Output only the lines of the entries that follow, starting at the one with "attributes. For example, if" and running down to the one with "in the person", both included and unchanged.
[Opening Data shown section]
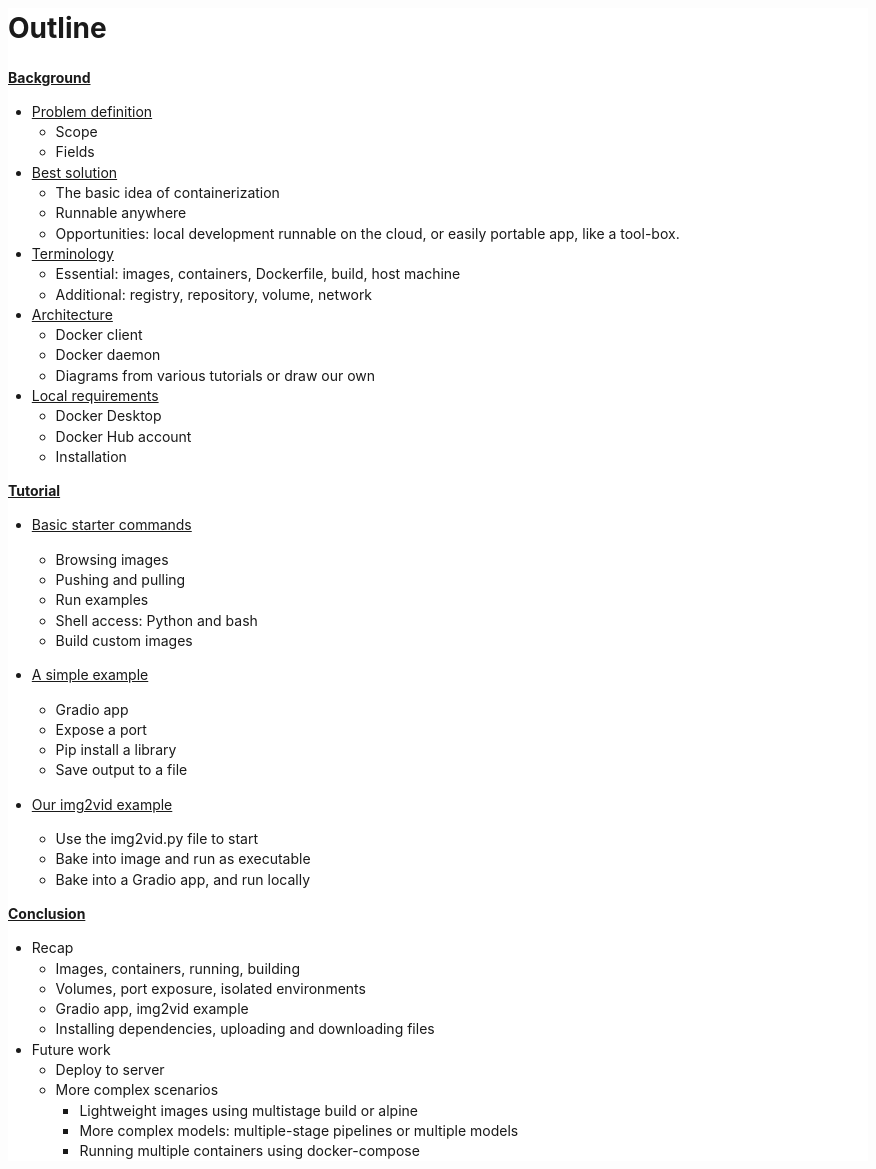 # Outline 
**[Background](#Background)**
* [Problem definition](#Problem)
    * Scope 
    * Fields 
* [Best solution](#Solution)
    * The basic idea of containerization
    * Runnable anywhere
    * Opportunities: local development runnable on the cloud, or easily portable app, like a tool-box. 
* [Terminology](#Terminology)
    * Essential: images, containers, Dockerfile, build, host machine
    * Additional: registry, repository, volume, network
* [Architecture](#Architecture)
    * Docker client
    * Docker daemon
    * Diagrams from various tutorials or draw our own
* [Local requirements](#Local-requirements)
    * Docker Desktop
    * Docker Hub account
    * Installation

**[Tutorial](#Tutorial)**
* [Basic starter commands](#Basic-commands)
    * Browsing images 
    * Pushing and pulling 
    * Run examples 
    * Shell access: Python and bash
    * Build custom images

* [A simple example](#A-simple-example)
    * Gradio app
    * Expose a port
    * Pip install a library 
    * Save output to a file
    
* [Our img2vid example](#Our-img2vid-example)
    * Use the img2vid.py file to start
    * Bake into image and run as executable 
    * Bake into a Gradio app, and run locally





**[Conclusion](#Conclusion)**
* Recap
    * Images, containers, running, building
    * Volumes, port exposure, isolated environments
    * Gradio app, img2vid example
    * Installing dependencies, uploading and downloading files
* Future work
    * Deploy to server
    * More complex scenarios
        * Lightweight images using multistage build or alpine
        * More complex models: multiple-stage pipelines or multiple models
        * Running multiple containers using docker-compose
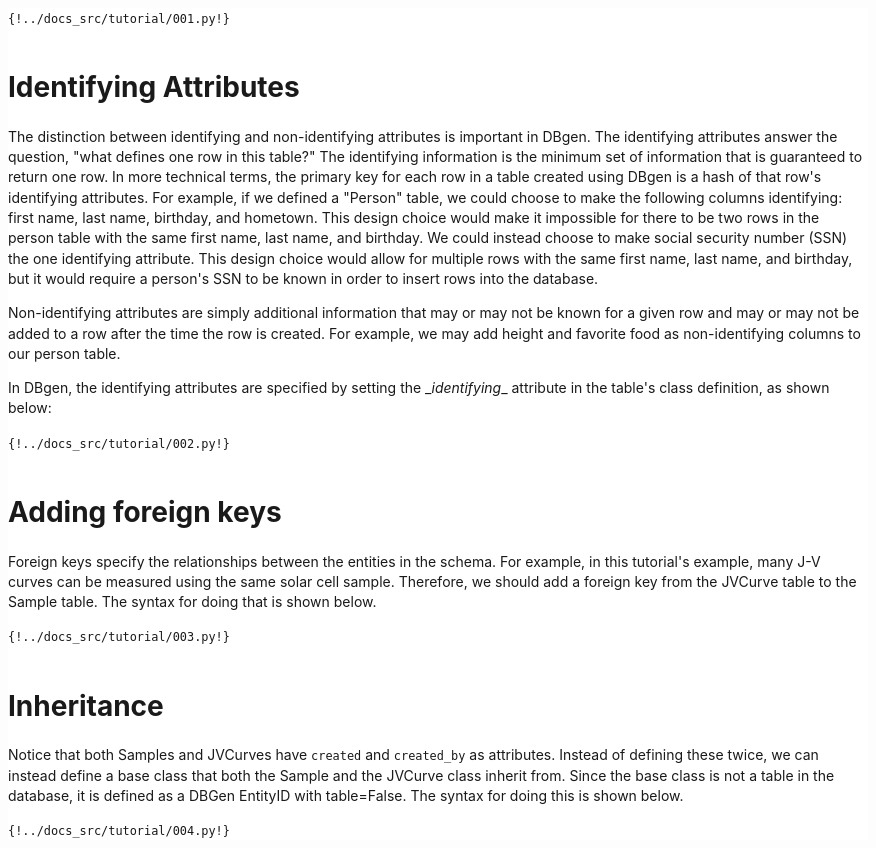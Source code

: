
 ```python3
{!../docs_src/tutorial/001.py!}
```

# Identifying Attributes
The distinction between identifying and non-identifying attributes is important
in DBgen. The identifying attributes answer the question, "what defines one row
in this table?" The identifying information is the minimum set of information
that is guaranteed to return one row. In more technical terms, the primary key
for each row in a table created using DBgen is a hash of that row's identifying
attributes. For example, if we defined a "Person" table, we could choose to make
the following columns identifying: first name, last name, birthday, and
hometown. This design choice would make it impossible for there to be two rows
in the person table with the same first name, last name, and birthday. We could
instead choose to make social security number (SSN) the one identifying
attribute. This design choice would allow for multiple rows with the same first
name, last name, and birthday, but it would require a person's SSN to be known
in order to insert rows into the database.

Non-identifying attributes are simply additional information that may or may not
be known for a given row and may or may not be added to a row after the time the
row is created. For example, we may add height and favorite food as
non-identifying columns to our person table.

In DBgen, the identifying attributes are specified by setting the
\__identifying__ attribute in the table's class definition, as shown below:

```python3
{!../docs_src/tutorial/002.py!}
```

# Adding foreign keys

Foreign keys specify the relationships between the entities in the schema. For
example, in this tutorial's example, many J-V curves can be measured using the
same solar cell sample. Therefore, we should add a foreign key from the JVCurve
table to the Sample table. The syntax for doing that is shown below.

```python3
{!../docs_src/tutorial/003.py!}
```

# Inheritance
Notice that both Samples and JVCurves have  `created` and `created_by` as
attributes. Instead of defining these twice, we can instead define a base class
that both the Sample and the JVCurve class inherit from. Since the base class is
not a table in the database, it is defined as a DBGen EntityID with table=False.
The syntax for doing this is shown below.

```python3
{!../docs_src/tutorial/004.py!}
```
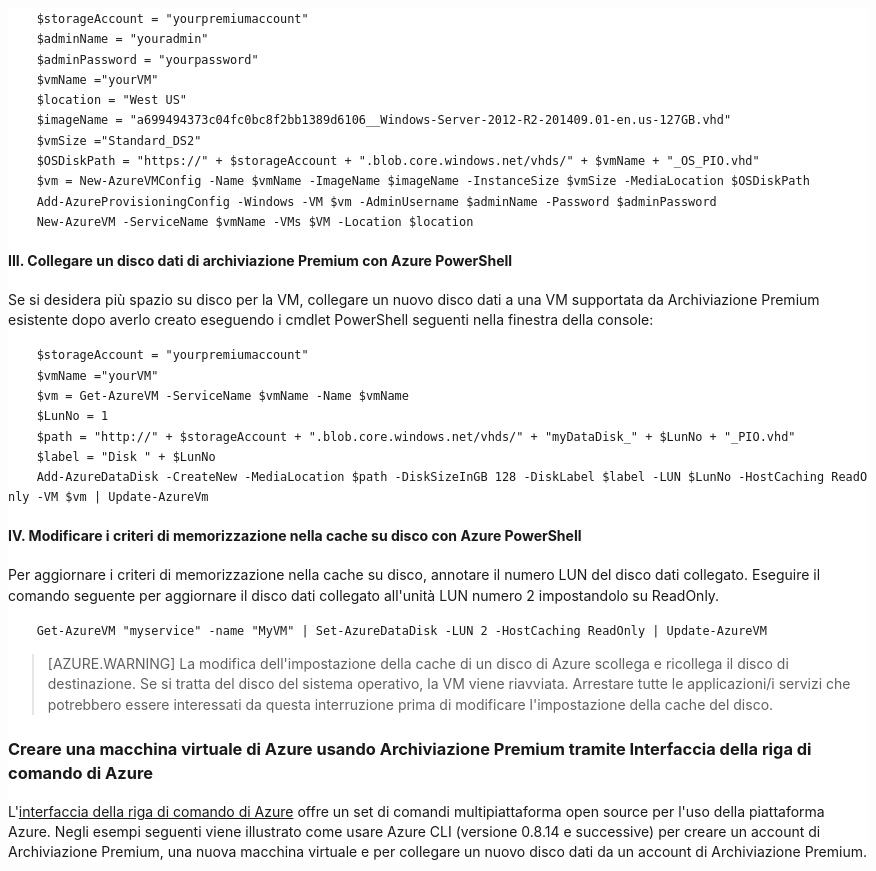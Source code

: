     	$storageAccount = "yourpremiumaccount"
    	$adminName = "youradmin"
    	$adminPassword = "yourpassword"
    	$vmName ="yourVM"
    	$location = "West US"
    	$imageName = "a699494373c04fc0bc8f2bb1389d6106__Windows-Server-2012-R2-201409.01-en.us-127GB.vhd"
    	$vmSize ="Standard_DS2"
    	$OSDiskPath = "https://" + $storageAccount + ".blob.core.windows.net/vhds/" + $vmName + "_OS_PIO.vhd"
    	$vm = New-AzureVMConfig -Name $vmName -ImageName $imageName -InstanceSize $vmSize -MediaLocation $OSDiskPath
    	Add-AzureProvisioningConfig -Windows -VM $vm -AdminUsername $adminName -Password $adminPassword
    	New-AzureVM -ServiceName $vmName -VMs $VM -Location $location

#### III. Collegare un disco dati di archiviazione Premium con Azure PowerShell

Se si desidera più spazio su disco per la VM, collegare un nuovo disco dati a una VM supportata da Archiviazione Premium esistente dopo averlo creato eseguendo i cmdlet PowerShell seguenti nella finestra della console:

    	$storageAccount = "yourpremiumaccount"
    	$vmName ="yourVM"
    	$vm = Get-AzureVM -ServiceName $vmName -Name $vmName
    	$LunNo = 1
    	$path = "http://" + $storageAccount + ".blob.core.windows.net/vhds/" + "myDataDisk_" + $LunNo + "_PIO.vhd"
    	$label = "Disk " + $LunNo
    	Add-AzureDataDisk -CreateNew -MediaLocation $path -DiskSizeInGB 128 -DiskLabel $label -LUN $LunNo -HostCaching ReadOnly -VM $vm | Update-AzureVm

#### IV. Modificare i criteri di memorizzazione nella cache su disco con Azure PowerShell

Per aggiornare i criteri di memorizzazione nella cache su disco, annotare il numero LUN del disco dati collegato. Eseguire il comando seguente per aggiornare il disco dati collegato all'unità LUN numero 2 impostandolo su ReadOnly.

		Get-AzureVM "myservice" -name "MyVM" | Set-AzureDataDisk -LUN 2 -HostCaching ReadOnly | Update-AzureVM

>[AZURE.WARNING] La modifica dell'impostazione della cache di un disco di Azure scollega e ricollega il disco di destinazione. Se si tratta del disco del sistema operativo, la VM viene riavviata. Arrestare tutte le applicazioni/i servizi che potrebbero essere interessati da questa interruzione prima di modificare l'impostazione della cache del disco.

### Creare una macchina virtuale di Azure usando Archiviazione Premium tramite Interfaccia della riga di comando di Azure

L'[interfaccia della riga di comando di Azure](../xplat-cli-install.md) offre un set di comandi multipiattaforma open source per l'uso della piattaforma Azure. Negli esempi seguenti viene illustrato come usare Azure CLI (versione 0.8.14 e successive) per creare un account di Archiviazione Premium, una nuova macchina virtuale e per collegare un nuovo disco dati da un account di Archiviazione Premium.


[Image1]: ./media/storage-premium-storage/Azure_attach_premium_disk.png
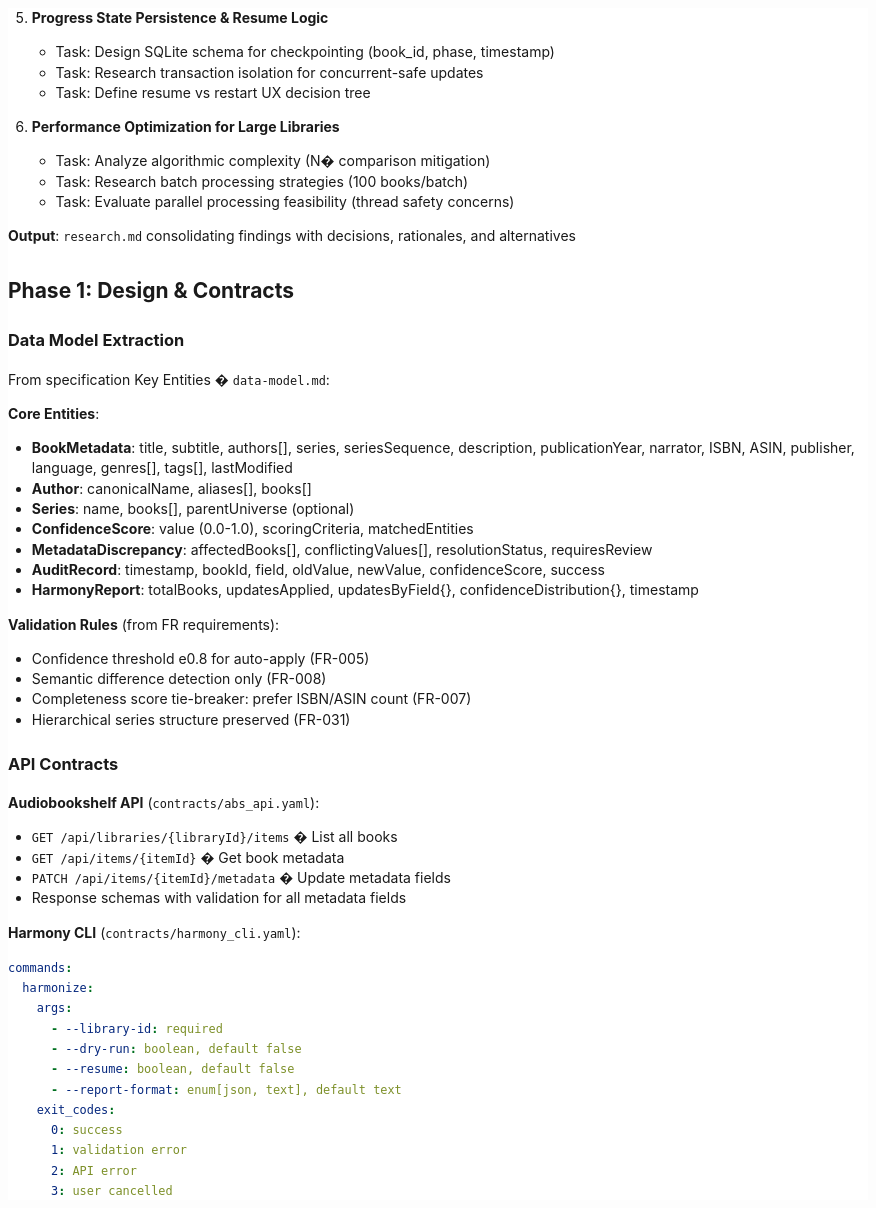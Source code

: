 5. **Progress State Persistence & Resume Logic**
   - Task: Design SQLite schema for checkpointing (book_id, phase, timestamp)
   - Task: Research transaction isolation for concurrent-safe updates
   - Task: Define resume vs restart UX decision tree

6. **Performance Optimization for Large Libraries**
   - Task: Analyze algorithmic complexity (N� comparison mitigation)
   - Task: Research batch processing strategies (100 books/batch)
   - Task: Evaluate parallel processing feasibility (thread safety concerns)

**Output**: `research.md` consolidating findings with decisions, rationales, and alternatives

## Phase 1: Design & Contracts

### Data Model Extraction
From specification Key Entities � `data-model.md`:

**Core Entities**:
- **BookMetadata**: title, subtitle, authors[], series, seriesSequence, description, publicationYear, narrator, ISBN, ASIN, publisher, language, genres[], tags[], lastModified
- **Author**: canonicalName, aliases[], books[]
- **Series**: name, books[], parentUniverse (optional)
- **ConfidenceScore**: value (0.0-1.0), scoringCriteria, matchedEntities
- **MetadataDiscrepancy**: affectedBooks[], conflictingValues[], resolutionStatus, requiresReview
- **AuditRecord**: timestamp, bookId, field, oldValue, newValue, confidenceScore, success
- **HarmonyReport**: totalBooks, updatesApplied, updatesByField{}, confidenceDistribution{}, timestamp

**Validation Rules** (from FR requirements):
- Confidence threshold e0.8 for auto-apply (FR-005)
- Semantic difference detection only (FR-008)
- Completeness score tie-breaker: prefer ISBN/ASIN count (FR-007)
- Hierarchical series structure preserved (FR-031)

### API Contracts

**Audiobookshelf API** (`contracts/abs_api.yaml`):
- `GET /api/libraries/{libraryId}/items` � List all books
- `GET /api/items/{itemId}` � Get book metadata
- `PATCH /api/items/{itemId}/metadata` � Update metadata fields
- Response schemas with validation for all metadata fields

**Harmony CLI** (`contracts/harmony_cli.yaml`):
```yaml
commands:
  harmonize:
    args:
      - --library-id: required
      - --dry-run: boolean, default false
      - --resume: boolean, default false
      - --report-format: enum[json, text], default text
    exit_codes:
      0: success
      1: validation error
      2: API error
      3: user cancelled
```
[Closing Data shown section]
== Output for this exercise ==
attributes. For example, if we defined a "Person" table, we could choose to make
the following columns identifying: first name, last name, birthday, and
hometown. This design choice would make it impossible for there to be two rows
in the person table with the same first name, last name, and birthday. We could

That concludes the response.